• **TASK ITEM**:
Omit every image, and transcribe the remaining entries exactly as given.

-- Opening Marker --

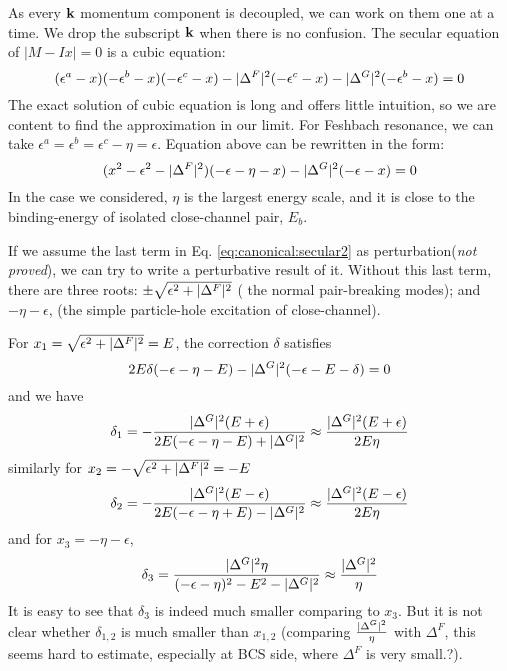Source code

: As every $\mathbf{k}$ momentum component is decoupled, we can work on them one at a time.  We drop the subscript $\mathbf{k}$ when there is no confusion.   The secular equation of $|M-Ix|=0$ is a cubic equation: 
\begin{equation}
(\epsilon^{a}-x)(-\epsilon^{b}-x)(-\epsilon^{c}-x)-\lvert{\Delta^{F}}\rvert^{2}(-\epsilon^{c}-x)-\lvert{\Delta^{G}}\rvert^{2}(-\epsilon^{b}-x)=0
\end{equation}
The exact solution of cubic equation is long and offers little intuition, so we are content to find the approximation in our limit. For Feshbach resonance, we can take $\epsilon^{a}=\epsilon^{b}=\epsilon^{c}-\eta=\epsilon$.  Equation above can be rewritten in the form:
\begin{equation}\label{eq:canonical:secular2}
(x^{2}-\epsilon^{2}-\lvert{\Delta^{F}}\rvert^{2})(-\epsilon-\eta-x)-\lvert{\Delta^{G}}\rvert^{2}(-\epsilon-x)=0
\end{equation}
In the case we considered, $\eta$ is the largest energy scale, and it is close to the binding-energy  of isolated close-channel pair, $E_{b}$.  

If we assume the last term in Eq. \ref{eq:canonical:secular2} as perturbation(\emph{not proved}), we can try to write a perturbative result of it.  Without this last term, there are three roots:  $\pm\sqrt{\epsilon^{2}+\lvert{\Delta^{F}}\rvert^{2}}$ ( the normal pair-breaking modes); and $-\eta-\epsilon$, (the simple particle-hole excitation of close-channel).  

For $x_{1}=\sqrt{\epsilon^{2}+\lvert{\Delta^{F}}\rvert^{2}}=E$, the correction $\delta$ satisfies
\begin{equation*}
2E\delta(-\epsilon-\eta-E)-\lvert{\Delta^{G}}\rvert^{2}(-\epsilon-E-\delta)=0
\end{equation*}
and we have 
\begin{equation}
\delta_{1}=-\frac{\lvert{\Delta^{G}}\rvert^{2}(E+\epsilon)}{2E(-\epsilon-\eta-E)+\lvert{\Delta^{G}}\rvert^{2}}
	\approx\frac{\lvert{\Delta^{G}}\rvert^{2}(E+\epsilon)}{2E\eta}
\end{equation}
similarly for $x_{2}=-\sqrt{\epsilon^{2}+\lvert{\Delta^{F}}\rvert^{2}}=-E$
\begin{equation}
\delta_{2}=-\frac{\lvert{\Delta^{G}}\rvert^{2}(E-\epsilon)}{2E(-\epsilon-\eta+E)-\lvert{\Delta^{G}}\rvert^{2}}
	\approx\frac{\lvert{\Delta^{G}}\rvert^{2}(E-\epsilon)}{2E\eta}
\end{equation}
and for $x_{3}=-\eta-\epsilon$,
\begin{equation}
\delta_{3}=\frac{\lvert{\Delta^{G}}\rvert^{2}\eta}{(-\epsilon-\eta)^{2}-E^{2}-\lvert{\Delta^{G}}\rvert^{2}}
	\approx\frac{\lvert{\Delta^{G}}\rvert^{2}}{\eta}
\end{equation}
It is easy to see that $\delta_{3}$ is indeed much smaller comparing to $x_{3}$.  But it is not clear whether $\delta_{1,2}$ is much smaller than $x_{1,2}$ (comparing $\frac{\lvert{\Delta^{G}}\rvert^{2}}{\eta}$ with $\Delta^F$, this seems hard to estimate, especially at BCS side, where $\Delta^F$ is very small.?).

-- Closing Marker --

• **SOLUTION FOR THIS EXERCISE**:
Source code

: As every $\mathbf{k}$ momentum component is decoupled, we can work on them one at a time.  We drop the subscript $\mathbf{k}$ when there is no confusion.   The secular equation of $|M-Ix|=0$ is a cubic equation: 
\begin{equation}
(\epsilon^{a}-x)(-\epsilon^{b}-x)(-\epsilon^{c}-x)-\lvert{\Delta^{F}}\rvert^{2}(-\epsilon^{c}-x)-\lvert{\Delta^{G}}\rvert^{2}(-\epsilon^{b}-x)=0
\end{equation}
The exact solution of cubic equation is long and offers little intuition, so we are content to find the approximation in our limit. For Feshbach resonance, we can take $\epsilon^{a}=\epsilon^{b}=\epsilon^{c}-\eta=\epsilon$.  Equation above can be rewritten in the form:
\begin{equation}\label{eq:canonical:secular2}
(x^{2}-\epsilon^{2}-\lvert{\Delta^{F}}\rvert^{2})(-\epsilon-\eta-x)-\lvert{\Delta^{G}}\rvert^{2}(-\epsilon-x)=0
\end{equation}
In the case we considered, $\eta$ is the largest energy scale, and it is close to the binding-energy  of isolated close-channel pair, $E_{b}$.  

If we assume the last term in Eq. \ref{eq:canonical:secular2} as perturbation(\emph{not proved}), we can try to write a perturbative result of it.  Without this last term, there are three roots:  $\pm\sqrt{\epsilon^{2}+\lvert{\Delta^{F}}\rvert^{2}}$ ( the normal pair-breaking modes); and $-\eta-\epsilon$, (the simple particle-hole excitation of close-channel).  

For $x_{1}=\sqrt{\epsilon^{2}+\lvert{\Delta^{F}}\rvert^{2}}=E$, the correction $\delta$ satisfies
\begin{equation*}
2E\delta(-\epsilon-\eta-E)-\lvert{\Delta^{G}}\rvert^{2}(-\epsilon-E-\delta)=0
\end{equation*}
and we have 
\begin{equation}
\delta_{1}=-\frac{\lvert{\Delta^{G}}\rvert^{2}(E+\epsilon)}{2E(-\epsilon-\eta-E)+\lvert{\Delta^{G}}\rvert^{2}}
	\approx\frac{\lvert{\Delta^{G}}\rvert^{2}(E+\epsilon)}{2E\eta}
\end{equation}
similarly for $x_{2}=-\sqrt{\epsilon^{2}+\lvert{\Delta^{F}}\rvert^{2}}=-E$
\begin{equation}
\delta_{2}=-\frac{\lvert{\Delta^{G}}\rvert^{2}(E-\epsilon)}{2E(-\epsilon-\eta+E)-\lvert{\Delta^{G}}\rvert^{2}}
	\approx\frac{\lvert{\Delta^{G}}\rvert^{2}(E-\epsilon)}{2E\eta}
\end{equation}
and for $x_{3}=-\eta-\epsilon$,
\begin{equation}
\delta_{3}=\frac{\lvert{\Delta^{G}}\rvert^{2}\eta}{(-\epsilon-\eta)^{2}-E^{2}-\lvert{\Delta^{G}}\rvert^{2}}
	\approx\frac{\lvert{\Delta^{G}}\rvert^{2}}{\eta}
\end{equation}
It is easy to see that $\delta_{3}$ is indeed much smaller comparing to $x_{3}$.  But it is not clear whether $\delta_{1,2}$ is much smaller than $x_{1,2}$ (comparing $\frac{\lvert{\Delta^{G}}\rvert^{2}}{\eta}$ with $\Delta^F$, this seems hard to estimate, especially at BCS side, where $\Delta^F$ is very small.?).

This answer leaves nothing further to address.